[Source records]
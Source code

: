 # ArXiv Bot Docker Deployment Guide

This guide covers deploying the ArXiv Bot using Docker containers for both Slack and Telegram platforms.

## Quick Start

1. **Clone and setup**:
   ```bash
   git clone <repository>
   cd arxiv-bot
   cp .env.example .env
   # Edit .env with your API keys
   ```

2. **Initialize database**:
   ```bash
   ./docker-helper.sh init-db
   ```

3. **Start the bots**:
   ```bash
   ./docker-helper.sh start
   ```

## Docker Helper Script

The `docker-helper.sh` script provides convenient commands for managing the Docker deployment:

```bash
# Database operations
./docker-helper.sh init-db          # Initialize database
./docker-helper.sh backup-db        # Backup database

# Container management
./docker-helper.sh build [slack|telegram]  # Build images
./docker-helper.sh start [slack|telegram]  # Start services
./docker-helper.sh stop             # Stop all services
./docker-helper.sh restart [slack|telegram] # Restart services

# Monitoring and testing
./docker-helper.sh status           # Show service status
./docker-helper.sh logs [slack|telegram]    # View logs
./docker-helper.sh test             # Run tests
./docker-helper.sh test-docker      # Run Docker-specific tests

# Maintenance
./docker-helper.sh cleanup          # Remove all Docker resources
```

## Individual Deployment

### [Work task]
Output every entry exactly as it appears.

### [Written solution]
Source code

: # ArXiv Bot Docker Deployment Guide

This guide covers deploying the ArXiv Bot using Docker containers for both Slack and Telegram platforms.

## Quick Start

1. **Clone and setup**:
   ```bash
   git clone <repository>
   cd arxiv-bot
   cp .env.example .env
   # Edit .env with your API keys
   ```

2. **Initialize database**:
   ```bash
   ./docker-helper.sh init-db
   ```

3. **Start the bots**:
   ```bash
   ./docker-helper.sh start
   ```

## Docker Helper Script

The `docker-helper.sh` script provides convenient commands for managing the Docker deployment:

```bash
# Database operations
./docker-helper.sh init-db          # Initialize database
./docker-helper.sh backup-db        # Backup database

# Container management
./docker-helper.sh build [slack|telegram]  # Build images
./docker-helper.sh start [slack|telegram]  # Start services
./docker-helper.sh stop             # Stop all services
./docker-helper.sh restart [slack|telegram] # Restart services

# Monitoring and testing
./docker-helper.sh status           # Show service status
./docker-helper.sh logs [slack|telegram]    # View logs
./docker-helper.sh test             # Run tests
./docker-helper.sh test-docker      # Run Docker-specific tests

# Maintenance
./docker-helper.sh cleanup          # Remove all Docker resources
```

## Individual Deployment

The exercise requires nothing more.